Hashtags have become a prominent part of our daily lives — whether we see them on social media or hear somebody jokingly exclaim “hashtag blessed” when something good happens to them.
The fact of the matter is that hashtags are here to stay.
These promotional and organizational mechanisms can do so much more than tag a photo and optimize its searchability. Hashtags can boost the exposure of branding and campaigning efforts. They can be helpful assets to employ when showcasing products or broadcasting events. And, most of all, they can be used to align with a specific lifestyle or show what’s currently in trend.
The problem, though, lies in using hashtags effectively. When is it appropriate to use them? How many hashtags is too many? And what elements should a hashtag include?
When to Use #Hashtags
Hashtags should be used to create a streamlined, cohesive message about your brand. They should also have a purpose when it comes to engaging in social conversations. Not only should hashtags flow with what you’re trying to say, but they should also be pertinent to current conversations within the “social stratosphere.”
When tagging content for events, for example, use a hashtag that readers will recognize as connected to the event and that all individuals at the event can use in their social media posts. The Young Adult Literature Festival, nicknamed YALL Fest, came to Charleston in 2016 and used the hashtag #YALLFest2016. For individuals who were attending, this hashtag facilitated interaction on another level.
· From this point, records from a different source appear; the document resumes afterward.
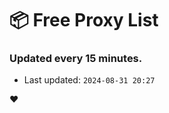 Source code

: # :package: Free Proxy List
### Updated every 15 minutes.

- Last updated: `2024-08-31 20:27`

:heart:
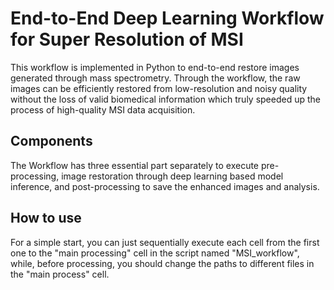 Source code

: # End-to-End Deep Learning Workflow for Super Resolution of MSI 
This workflow is implemented in Python to end-to-end restore images generated through mass spectrometry. Through the workflow, the raw images can be efficiently restored from low-resolution and noisy quality without the loss of valid biomedical information which truly speeded up the process of high-quality MSI data acquisition.
 
## Components
The Workflow has three essential part separately to execute pre-processing, image restoration through deep learning based model inference, and post-processing to save the enhanced images and analysis.
 
## How to use
For a simple start, you can just sequentially execute each cell from the first one to the "main processing" cell in the script named "MSI_workflow", while, before processing, you should change the paths to different files in the "main process" cell.
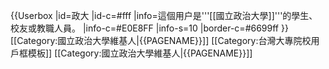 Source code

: {{Userbox
  |id=政大 
  |id-c=#fff
  |info=這個用户是'''[[國立政治大學]]'''的學生、校友或教職人員。
  |info-c=#E0E8FF
  |info-s=10
  |border-c=#6699ff
}}<includeonly>[[Category:國立政治大學維基人|{{PAGENAME}}]]</includeonly>
<noinclude>
[[Category:台灣大專院校用戶框模板]]
[[Category:國立政治大學維基人|{{PAGENAME}}]]
<noinclude>
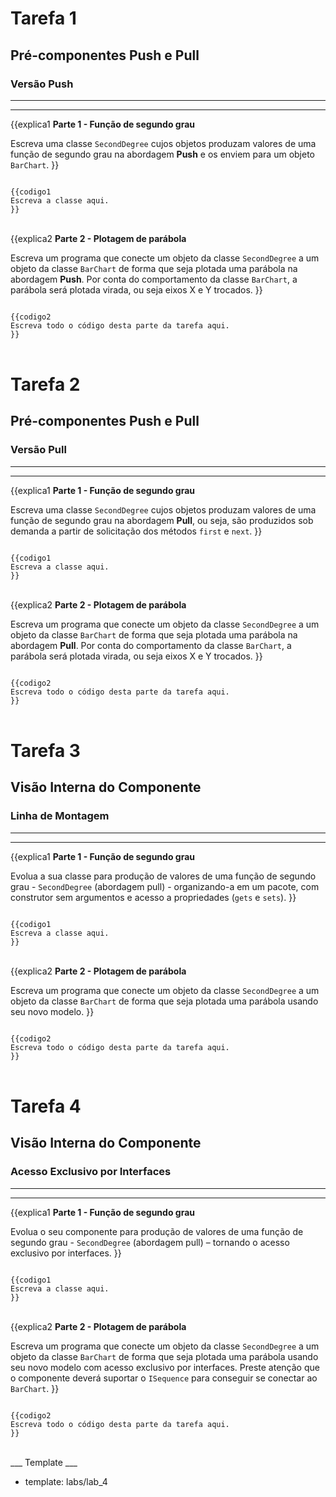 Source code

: # Tarefa 1 #

<h2>Pré-componentes Push e Pull</h2>
<h3>Versão <b>Push</b></h3>
<hr>
<hr>

{{explica1
**Parte 1 - Função de segundo grau**

Escreva uma classe `SecondDegree` cujos objetos produzam valores de uma função de segundo grau na abordagem **Push** e os enviem para um objeto `BarChart`.
}}

<code>
{{codigo1
Escreva a classe aqui.
}}
</code>

<br>

{{explica2
**Parte 2 - Plotagem de parábola**

Escreva um programa que conecte um objeto da classe `SecondDegree` a um objeto da classe `BarChart` de forma que seja plotada uma parábola na abordagem **Push**. Por conta do comportamento da classe `BarChart`, a parábola será plotada virada, ou seja eixos X e Y trocados.
}}

<code>
{{codigo2
Escreva todo o código desta parte da tarefa aqui.
}}
</code>

<br>

# Tarefa 2 #

<h2>Pré-componentes Push e Pull</h2>
<h3>Versão <b>Pull</b></h3>
<hr>
<hr>

{{explica1
**Parte 1 - Função de segundo grau**

Escreva uma classe `SecondDegree` cujos objetos produzam valores de uma função de segundo grau na abordagem **Pull**, ou seja, são produzidos sob demanda a partir de solicitação dos métodos `first` e `next`.
}}

<code>
{{codigo1
Escreva a classe aqui.
}}
</code>

<br>

{{explica2
**Parte 2 - Plotagem de parábola**

Escreva um programa que conecte um objeto da classe `SecondDegree` a um objeto da classe `BarChart` de forma que seja plotada uma parábola na abordagem **Pull**. Por conta do comportamento da classe `BarChart`, a parábola será plotada virada, ou seja eixos X e Y trocados.
}}

<code>
{{codigo2
Escreva todo o código desta parte da tarefa aqui.
}}
</code>

<br>

# Tarefa 3 #

<h2>Visão Interna do Componente</h2>
<h3>Linha de Montagem</h3>
<hr>
<hr>

{{explica1
**Parte 1 - Função de segundo grau**

Evolua a sua classe para produção de valores de uma função de segundo grau - `SecondDegree` (abordagem pull) - organizando-a em um pacote, com construtor sem argumentos e acesso a propriedades (`gets` e `sets`).
}}

<code>
{{codigo1
Escreva a classe aqui.
}}
</code>

<br>

{{explica2
**Parte 2 - Plotagem de parábola**

Escreva um programa que conecte um objeto da classe `SecondDegree` a um objeto da classe `BarChart` de forma que seja plotada uma parábola usando seu novo modelo.
}}

<code>
{{codigo2
Escreva todo o código desta parte da tarefa aqui.
}}
</code>

<br>

# Tarefa 4 #

<h2>Visão Interna do Componente</h2>
<h3>Acesso Exclusivo por Interfaces</h3>
<hr>
<hr>

{{explica1
**Parte 1 - Função de segundo grau**

Evolua o seu componente para produção de valores de uma função de segundo grau - `SecondDegree` (abordagem pull) – tornando o acesso exclusivo por interfaces.
}}

<code>
{{codigo1
Escreva a classe aqui.
}}
</code>

<br>

{{explica2
**Parte 2 - Plotagem de parábola**

Escreva um programa que conecte um objeto da classe `SecondDegree` a um objeto da classe `BarChart` de forma que seja plotada uma parábola usando seu novo modelo com acesso exclusivo por interfaces. Preste atenção que o componente deverá suportar o `ISequence` para conseguir se conectar ao `BarChart`.
}}

<code>
{{codigo2
Escreva todo o código desta parte da tarefa aqui.
}}
</code>

<br>

___ Template ___

* template: labs/lab_4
When promoting products or contests, it is also important to find a relevant hashtag that correlates with everything being pushed. Sephora uses #ProTip when talking on Twitter about makeup or beauty advice specifically related to its products, and the brand NARS uses #NARSissist to tag most of its content. These companies have developed these standard hashtags for use in the majority of their content because the tags showcase not only the brands, but also the images the brands have established for themselves. In another example, Dunkin’ Donuts used the hashtag #Dab4Dunkin to promote its recent Super Bowl 50 contest, and contest participants tagged all their content with it.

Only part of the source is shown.